NK wielrennen 1988: door rondvaart Oranje vergeten, maar ook massaal bekeken
"Wij hou-den van Or-ra-an-je!" Op de finish van het Nederlands kampioenschap wielrennen schalt André Hazes door de speakers, als verslaggever Jean Nelissen met zijn bourgondische tongval de kersverse kampioen een vraag stelt: "Denk je niet dat jouw titel een beetje ondergesneeuwd wordt door wat er in het land aan de gang is rond het Oranje-team?"
Het antwoord van Peter Pieters, de man in het rood-wit-blauw: "Ach, misschien is het een mooie combinatie? Alle ogen zijn gericht op voetballen, maar die titel blijft toch een heel jaar geldig."

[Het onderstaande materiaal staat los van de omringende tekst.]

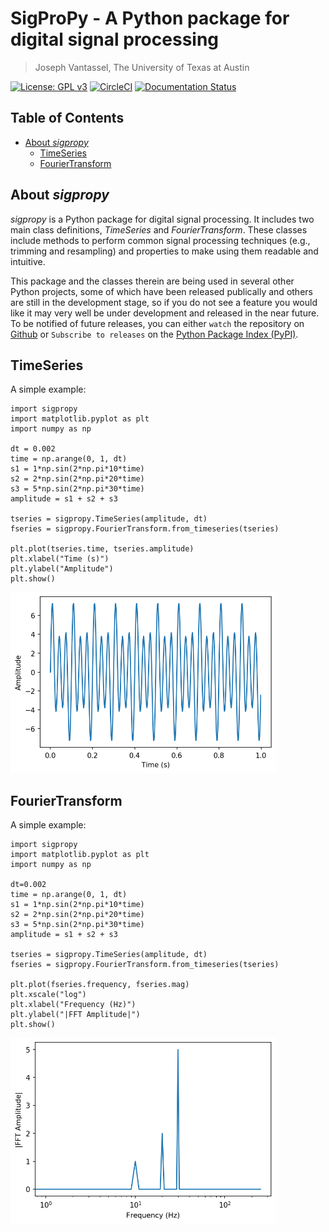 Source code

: # SigProPy - A Python package for digital signal processing

> Joseph Vantassel, The University of Texas at Austin

[![License: GPL v3](https://img.shields.io/badge/License-GPLv3-blue.svg)](https://github.com/jpvantassel/sigpropy/blob/master/LICENSE.txt)
[![CircleCI](https://circleci.com/gh/jpvantassel/sigpropy.svg?style=svg)](https://circleci.com/gh/jpvantassel/sigpropy)
[![Documentation Status](https://readthedocs.org/projects/sigpropy/badge/?version=latest)](https://sigpropy.readthedocs.io/en/latest/?badge=latest)

## Table of Contents

- [About _sigpropy_](#About-sigpropy)
  - [TimeSeries](#TimeSeries)
  - [FourierTransform](#FourierTransform)

## About _sigpropy_

_sigpropy_ is a Python package for digital signal processing. It includes two
main class definitions, _TimeSeries_ and _FourierTransform_. These classes
include methods to perform common signal processing techniques (e.g., trimming
and resampling) and properties to make using them readable and intuitive.

This package and the classes therein are being used in several other
Python projects, some of which have been released publically and others are
still in the development stage, so if you do not see a feature you would like
it may very well be under development and released in the near future. To be
notified of future releases, you can either `watch` the repository on
[Github](https://github.com/jpvantassel/sigpropy) or
`Subscribe to releases` on the
[Python Package Index (PyPI)](https://pypi.org/project/sigpropy/).

## TimeSeries

A simple example:

```Python3
import sigpropy
import matplotlib.pyplot as plt
import numpy as np

dt = 0.002
time = np.arange(0, 1, dt)
s1 = 1*np.sin(2*np.pi*10*time)
s2 = 2*np.sin(2*np.pi*20*time)
s3 = 5*np.sin(2*np.pi*30*time)
amplitude = s1 + s2 + s3

tseries = sigpropy.TimeSeries(amplitude, dt)
fseries = sigpropy.FourierTransform.from_timeseries(tseries)

plt.plot(tseries.time, tseries.amplitude)
plt.xlabel("Time (s)")
plt.ylabel("Amplitude")
plt.show()
```

<img src="https://github.com/jpvantassel/sigpropy/blob/master/figs/example_tseries.png?raw=true" width="425">

## FourierTransform

A simple example:

```Python3
import sigpropy
import matplotlib.pyplot as plt
import numpy as np

dt=0.002
time = np.arange(0, 1, dt)
s1 = 1*np.sin(2*np.pi*10*time)
s2 = 2*np.sin(2*np.pi*20*time)
s3 = 5*np.sin(2*np.pi*30*time)
amplitude = s1 + s2 + s3

tseries = sigpropy.TimeSeries(amplitude, dt)
fseries = sigpropy.FourierTransform.from_timeseries(tseries)

plt.plot(fseries.frequency, fseries.mag)
plt.xscale("log")
plt.xlabel("Frequency (Hz)")
plt.ylabel("|FFT Amplitude|")
plt.show()
```

<img src="https://github.com/jpvantassel/sigpropy/blob/master/figs/example_fseries.png?raw=true" width="425">
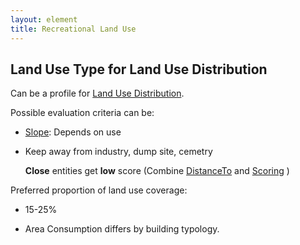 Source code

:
 ```yaml
---
layout: element
title: Recreational Land Use
---
```

## Land Use Type for Land Use Distribution

Can be a profile for [Land Use Distribution]().

Possible evaluation criteria can be:

* [Slope](): Depends on use
  
* Keep away from industry, dump site, cemetry
  
  **Close** entities get **low** score (Combine [DistanceTo]() and [Scoring]() )

Preferred proportion of land use coverage:

* 15-25%
  
* Area Consumption differs by building typology.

Pieters werd op 26 juni 1988 verrassend Nederlands kampioen in Rheden na een lange koers over de Posbank. Enkele uren eerder was de titel bij de vrouwen voor Monique Knol.
Maar daar was die dag niemand mee bezig. Nederland was namelijk in de ban van Oranje, dat een dag eerder Europees kampioen was geworden.
"De NK wielrennen van 1988? En of ik dat nog weet!", klinkt het vol geestdrift aan de andere kant van de lijn. "Ik had er moeten zijn, maar ik was er niet".
Mart Smeets kan zich die dag nog levendig herinneren, al is het bijna 36 jaar geleden. "Ik zat in de trein van Haarlem naar Arnhem om het commentaar te doen bij het wielrennen. Vlak voor Utrecht werd ik op de schouder getikt door een NS-medewerker. 'Neem me niet kwalijk, maar u moet op Utrecht Centraal uitstappen. Daar staat een taxi klaar om u naar de studio in Hilversum te brengen.'"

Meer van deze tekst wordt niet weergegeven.